WHAT YOU HAVE TO DO: Scan the data below for the string "Manning". Copy every line where it appears.

__________________________________________________

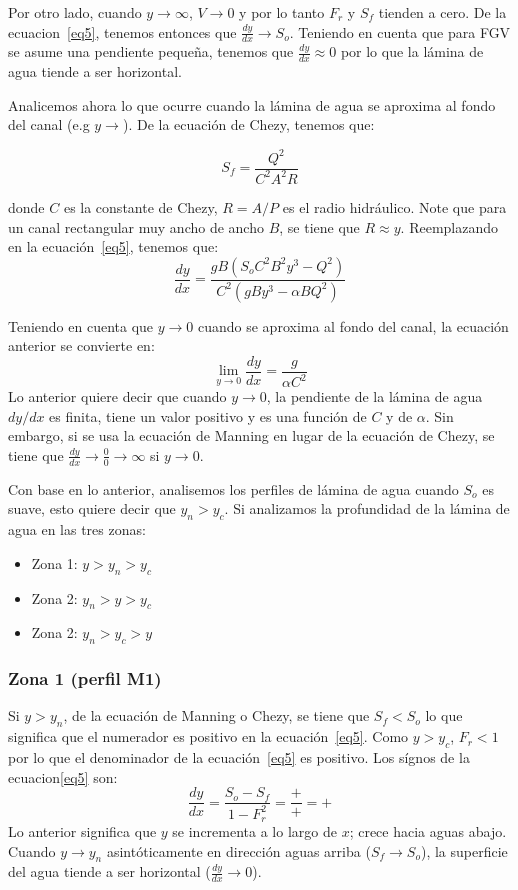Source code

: \documentclass[11pt, oneside]{article}
\begin{document}
Por otro lado, cuando $y \rightarrow \infty$, $V \rightarrow 0$ y por lo tanto $F_r$ y $S_f$ tienden a cero. De la ecuacion~\ref{eq5}, tenemos entonces que $\frac{dy}{dx} \rightarrow S_o$. Teniendo en cuenta que para FGV se asume una pendiente pequeña, tenemos que $\frac{dy}{dx} \approx 0$ por lo que la l\'amina de agua tiende  a ser horizontal. 

Analicemos ahora lo que ocurre cuando la l\'amina de agua se aproxima al fondo del canal (e.g $y \rightarrow$). De la ecuaci\'on de Chezy, tenemos que:

$$
S_f = \frac{Q^2}{C^2 A^2 R}
$$

donde $C$ es la constante de Chezy, $R= A/P$ es el radio hidr\'aulico. Note que para un canal rectangular muy ancho de ancho $B$, se tiene que $R \approx y$. Reemplazando en la ecuaci\'on~\ref{eq5}, tenemos que:
$$
\frac{dy}{dx} = \frac{gB \left(S_o C^2 B^2 y^3 - Q^2\right)}{C^2 \left(gBy^3 -\alpha B Q^2\right)}
$$

Teniendo en cuenta que $y\rightarrow 0$ cuando se aproxima al fondo del canal, la ecuaci\'on anterior se convierte en:
$$
\lim_{y \to 0} \frac{dy}{dx} = \frac{g}{\alpha C^2}
$$
Lo anterior quiere decir que cuando $y \rightarrow 0$, la pendiente de la l\'amina de agua $dy/dx$ es finita, tiene un valor positivo y es una funci\'on de $C$ y de $\alpha$. Sin embargo, si se usa la ecuaci\'on de Manning en lugar de la ecuaci\'on de Chezy, se tiene que $\frac{dy}{dx} \rightarrow \frac{0}{0} \rightarrow \infty$ si $y \rightarrow 0$.

Con base en lo anterior, analisemos los perfiles de l\'amina de agua cuando $S_o$ es suave, esto quiere decir que $y_n > y_c$. Si analizamos la profundidad de la l\'amina de agua en las tres zonas:
\begin{itemize}
    \item Zona 1: $y > y_n > y_c$
    \item Zona 2: $y_n > y > y_c$
    \item Zona 2: $y_n > y_c > y$
\end{itemize}

\subsubsection*{Zona 1 (perfil M1)}
Si $y > y_n$, de la ecuaci\'on de Manning o Chezy, se tiene que $S_f < S_o$ lo que significa que el numerador es positivo  en la ecuaci\'on~\ref{eq5}. Como $y > y_c$, $F_r < 1$ por lo que el denominador de la ecuaci\'on~\ref{eq5} es positivo. Los s\'ignos de la ecuacion\ref{eq5} son:
$$
\frac{dy}{dx} = \frac{S_o - S_f}{1-F_r^2} = \frac{+}{+} = +
$$
Lo anterior significa que $y$ se incrementa a lo largo de $x$; crece hacia aguas abajo. Cuando $y \rightarrow y_n$ asint\'oticamente en direcci\'on aguas arriba ($S_f \rightarrow S_o$), la superficie del agua tiende a ser horizontal ($\frac{dy}{dx}\rightarrow 0$).  
\end{document}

__________________________________________________

TASK RESULT:
Lo anterior quiere decir que cuando $y \rightarrow 0$, la pendiente de la l\'amina de agua $dy/dx$ es finita, tiene un valor positivo y es una funci\'on de $C$ y de $\alpha$. Sin embargo, si se usa la ecuaci\'on de Manning en lugar de la ecuaci\'on de Chezy, se tiene que $\frac{dy}{dx} \rightarrow \frac{0}{0} \rightarrow \infty$ si $y \rightarrow 0$.
Si $y > y_n$, de la ecuaci\'on de Manning o Chezy, se tiene que $S_f < S_o$ lo que significa que el numerador es positivo  en la ecuaci\'on~\ref{eq5}. Como $y > y_c$, $F_r < 1$ por lo que el denominador de la ecuaci\'on~\ref{eq5} es positivo. Los s\'ignos de la ecuacion\ref{eq5} son:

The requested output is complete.